En el seno de una familia dada a los vicios del bingo y los reality shows de competencia, el desinterés — cargado de rencillas — hacia la superación intelectual y el entramado de la venta ilegal de coches usados, Matilda desentonaba por su sensibilidad, astucia y pasión por la lectura. Un agudo sentido de justicia la acometía a vengarse de sus parientes tras los arranques, impredecibles, donde le propinaban insultos, amenazas y castigos. En aquella época, yo desconocía el significado de «violencia intrafamiliar», así como el de bullying. Sin embargo, era capaz de percibir los paralelismos dentro de mi propia existencia.

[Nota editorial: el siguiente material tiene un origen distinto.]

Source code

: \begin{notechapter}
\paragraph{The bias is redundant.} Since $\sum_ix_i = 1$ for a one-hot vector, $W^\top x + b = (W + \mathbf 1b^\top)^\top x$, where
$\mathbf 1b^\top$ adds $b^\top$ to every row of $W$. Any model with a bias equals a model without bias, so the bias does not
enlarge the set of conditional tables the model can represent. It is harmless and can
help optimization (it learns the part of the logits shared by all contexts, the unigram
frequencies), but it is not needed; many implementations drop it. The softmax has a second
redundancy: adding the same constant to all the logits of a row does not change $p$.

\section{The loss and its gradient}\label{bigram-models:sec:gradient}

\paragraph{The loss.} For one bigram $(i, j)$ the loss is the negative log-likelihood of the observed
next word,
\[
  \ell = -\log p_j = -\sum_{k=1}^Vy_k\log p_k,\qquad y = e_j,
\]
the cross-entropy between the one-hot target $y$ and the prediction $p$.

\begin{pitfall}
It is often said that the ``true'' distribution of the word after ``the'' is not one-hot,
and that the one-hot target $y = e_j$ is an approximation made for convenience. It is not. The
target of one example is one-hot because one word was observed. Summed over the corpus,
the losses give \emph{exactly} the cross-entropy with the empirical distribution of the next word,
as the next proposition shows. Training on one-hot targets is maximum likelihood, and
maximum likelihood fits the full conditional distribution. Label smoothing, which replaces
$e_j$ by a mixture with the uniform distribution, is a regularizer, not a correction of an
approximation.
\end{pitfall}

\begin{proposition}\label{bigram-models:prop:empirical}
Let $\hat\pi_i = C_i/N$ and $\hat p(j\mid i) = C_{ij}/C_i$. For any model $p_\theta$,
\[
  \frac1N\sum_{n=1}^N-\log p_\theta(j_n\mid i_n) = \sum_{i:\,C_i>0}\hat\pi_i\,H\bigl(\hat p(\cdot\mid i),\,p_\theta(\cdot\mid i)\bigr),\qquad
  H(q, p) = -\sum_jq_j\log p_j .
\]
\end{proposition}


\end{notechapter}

La película Matilda, que llegó a mis manos por cierta prima abiertamente lesbiana, sembró la raíz de mi crítico, dramático y apresurado cinismo en el análisis del mundo. Entendí que había de ubicar una lupa encima de las calvas y moños de los adultos. No podía fiarme de ellos. Razones no me hubo de faltar en la sospecha, pero lo cierto es que siempre advertí la propaganda que afirmaba «LA INFANCIA» en letreros de neón, como una etapa esencialmente feliz, sana, cuidada, respetada — y enfáticamente, amada—; apenas se diferenciaba, para mí, del mito del Ratoncito Pérez, o de la insistencia escolar en celebrar el Adviento por si — esta vez sí — llegaba el Niño Jesús en Navidad.

Matilda (1996)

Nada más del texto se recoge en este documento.